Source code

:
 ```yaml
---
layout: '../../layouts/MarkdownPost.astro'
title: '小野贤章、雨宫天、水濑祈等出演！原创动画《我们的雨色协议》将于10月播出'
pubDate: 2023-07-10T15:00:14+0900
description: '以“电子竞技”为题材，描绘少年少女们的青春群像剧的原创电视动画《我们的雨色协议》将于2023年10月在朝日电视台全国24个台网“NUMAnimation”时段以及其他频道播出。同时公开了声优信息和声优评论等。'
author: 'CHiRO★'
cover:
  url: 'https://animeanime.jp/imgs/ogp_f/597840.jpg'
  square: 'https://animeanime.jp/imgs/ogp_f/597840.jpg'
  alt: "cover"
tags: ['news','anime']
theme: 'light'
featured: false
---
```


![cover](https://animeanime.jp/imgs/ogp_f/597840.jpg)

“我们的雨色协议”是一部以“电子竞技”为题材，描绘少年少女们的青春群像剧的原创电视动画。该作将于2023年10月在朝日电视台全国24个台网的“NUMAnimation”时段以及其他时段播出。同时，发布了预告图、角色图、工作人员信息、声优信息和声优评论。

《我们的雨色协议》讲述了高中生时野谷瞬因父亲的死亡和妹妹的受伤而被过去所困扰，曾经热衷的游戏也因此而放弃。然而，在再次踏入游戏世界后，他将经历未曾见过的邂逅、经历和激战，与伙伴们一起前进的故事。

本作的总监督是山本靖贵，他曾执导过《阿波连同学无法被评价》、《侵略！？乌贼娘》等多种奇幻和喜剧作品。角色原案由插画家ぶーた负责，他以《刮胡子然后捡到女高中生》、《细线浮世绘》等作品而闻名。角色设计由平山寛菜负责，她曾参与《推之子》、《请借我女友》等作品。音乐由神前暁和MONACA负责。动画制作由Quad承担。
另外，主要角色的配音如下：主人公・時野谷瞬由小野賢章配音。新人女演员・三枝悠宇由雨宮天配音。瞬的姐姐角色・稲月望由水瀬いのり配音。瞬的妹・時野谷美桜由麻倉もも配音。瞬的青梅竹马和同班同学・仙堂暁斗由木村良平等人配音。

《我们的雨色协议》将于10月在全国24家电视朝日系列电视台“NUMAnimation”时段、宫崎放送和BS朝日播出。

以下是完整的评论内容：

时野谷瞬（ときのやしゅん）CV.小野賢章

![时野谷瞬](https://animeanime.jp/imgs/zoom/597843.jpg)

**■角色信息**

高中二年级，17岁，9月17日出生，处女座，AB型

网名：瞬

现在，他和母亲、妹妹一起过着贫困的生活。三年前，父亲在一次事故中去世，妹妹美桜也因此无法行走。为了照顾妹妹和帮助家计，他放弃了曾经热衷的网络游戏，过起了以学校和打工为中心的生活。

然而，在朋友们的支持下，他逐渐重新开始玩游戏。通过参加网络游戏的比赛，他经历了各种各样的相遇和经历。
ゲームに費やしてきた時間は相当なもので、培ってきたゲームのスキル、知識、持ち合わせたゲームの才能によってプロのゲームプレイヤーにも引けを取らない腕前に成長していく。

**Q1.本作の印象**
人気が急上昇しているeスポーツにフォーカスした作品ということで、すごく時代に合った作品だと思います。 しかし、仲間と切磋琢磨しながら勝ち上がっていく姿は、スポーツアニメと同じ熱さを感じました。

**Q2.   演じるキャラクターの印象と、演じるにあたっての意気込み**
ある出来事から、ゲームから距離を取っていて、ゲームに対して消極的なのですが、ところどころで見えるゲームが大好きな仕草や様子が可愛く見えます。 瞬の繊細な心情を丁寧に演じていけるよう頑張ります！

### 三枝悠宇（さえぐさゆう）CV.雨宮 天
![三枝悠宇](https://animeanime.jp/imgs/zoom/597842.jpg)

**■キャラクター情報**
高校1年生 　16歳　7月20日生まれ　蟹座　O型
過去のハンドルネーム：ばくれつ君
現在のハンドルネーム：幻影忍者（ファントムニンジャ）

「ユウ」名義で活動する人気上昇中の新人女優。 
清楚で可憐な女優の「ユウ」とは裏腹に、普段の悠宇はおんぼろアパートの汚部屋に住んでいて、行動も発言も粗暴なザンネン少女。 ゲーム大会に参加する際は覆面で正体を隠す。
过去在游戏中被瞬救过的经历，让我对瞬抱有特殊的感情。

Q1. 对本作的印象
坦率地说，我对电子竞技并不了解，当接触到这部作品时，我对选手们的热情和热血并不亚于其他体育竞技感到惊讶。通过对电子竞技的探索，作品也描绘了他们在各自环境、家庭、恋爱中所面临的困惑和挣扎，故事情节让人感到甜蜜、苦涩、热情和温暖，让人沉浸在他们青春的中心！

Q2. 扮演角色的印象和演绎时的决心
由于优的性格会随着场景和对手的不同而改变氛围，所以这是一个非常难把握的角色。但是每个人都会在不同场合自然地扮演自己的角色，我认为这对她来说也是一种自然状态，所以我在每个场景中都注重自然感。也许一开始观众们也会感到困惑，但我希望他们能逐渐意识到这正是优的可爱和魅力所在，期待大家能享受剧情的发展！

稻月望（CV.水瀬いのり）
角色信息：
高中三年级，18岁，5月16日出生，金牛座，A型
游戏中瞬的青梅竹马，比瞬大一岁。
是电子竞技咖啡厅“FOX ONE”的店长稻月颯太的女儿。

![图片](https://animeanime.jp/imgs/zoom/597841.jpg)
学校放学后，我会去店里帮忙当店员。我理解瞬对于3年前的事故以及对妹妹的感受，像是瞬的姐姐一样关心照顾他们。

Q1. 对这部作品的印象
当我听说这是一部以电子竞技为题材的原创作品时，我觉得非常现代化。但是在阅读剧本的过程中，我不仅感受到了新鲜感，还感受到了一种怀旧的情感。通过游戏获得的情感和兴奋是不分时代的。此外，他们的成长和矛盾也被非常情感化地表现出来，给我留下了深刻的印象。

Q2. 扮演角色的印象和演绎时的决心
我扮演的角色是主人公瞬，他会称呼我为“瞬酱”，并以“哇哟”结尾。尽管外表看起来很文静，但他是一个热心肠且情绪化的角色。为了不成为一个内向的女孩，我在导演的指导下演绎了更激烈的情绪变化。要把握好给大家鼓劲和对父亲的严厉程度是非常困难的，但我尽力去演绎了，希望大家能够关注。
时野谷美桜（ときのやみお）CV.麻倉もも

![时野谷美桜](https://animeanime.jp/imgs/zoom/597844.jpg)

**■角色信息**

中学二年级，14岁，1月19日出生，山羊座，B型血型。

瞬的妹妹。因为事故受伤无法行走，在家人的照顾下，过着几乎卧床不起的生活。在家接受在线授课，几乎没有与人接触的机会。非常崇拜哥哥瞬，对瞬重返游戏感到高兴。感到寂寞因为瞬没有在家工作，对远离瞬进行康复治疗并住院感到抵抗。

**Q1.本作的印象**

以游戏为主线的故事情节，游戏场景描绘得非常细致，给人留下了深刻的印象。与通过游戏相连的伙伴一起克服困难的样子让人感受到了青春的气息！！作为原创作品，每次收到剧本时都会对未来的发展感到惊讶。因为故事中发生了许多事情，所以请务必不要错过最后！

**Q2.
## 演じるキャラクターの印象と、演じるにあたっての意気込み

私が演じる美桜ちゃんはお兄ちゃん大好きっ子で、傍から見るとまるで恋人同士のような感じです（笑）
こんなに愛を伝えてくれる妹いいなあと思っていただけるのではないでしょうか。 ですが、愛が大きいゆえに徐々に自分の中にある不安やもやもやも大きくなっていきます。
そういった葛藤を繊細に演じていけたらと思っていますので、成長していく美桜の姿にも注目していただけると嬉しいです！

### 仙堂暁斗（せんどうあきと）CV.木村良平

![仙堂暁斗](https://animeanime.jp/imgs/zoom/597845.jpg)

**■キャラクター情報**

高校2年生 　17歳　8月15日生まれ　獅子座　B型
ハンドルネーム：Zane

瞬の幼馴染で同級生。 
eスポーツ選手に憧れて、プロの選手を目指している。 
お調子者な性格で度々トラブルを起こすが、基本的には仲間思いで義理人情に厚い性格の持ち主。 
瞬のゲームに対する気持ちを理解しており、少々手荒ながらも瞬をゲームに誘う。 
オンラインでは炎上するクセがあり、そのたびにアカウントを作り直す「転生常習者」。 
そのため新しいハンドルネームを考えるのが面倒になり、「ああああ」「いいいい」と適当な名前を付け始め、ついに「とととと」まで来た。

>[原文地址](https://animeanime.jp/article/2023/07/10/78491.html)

▶ _Task description_: Look for the string "演じるキャラクターの印象と" in the records, and copy every line where it is found.

▶ _Exercise response_:
**Q2.   演じるキャラクターの印象と、演じるにあたっての意気込み**
## 演じるキャラクターの印象と、演じるにあたっての意気込み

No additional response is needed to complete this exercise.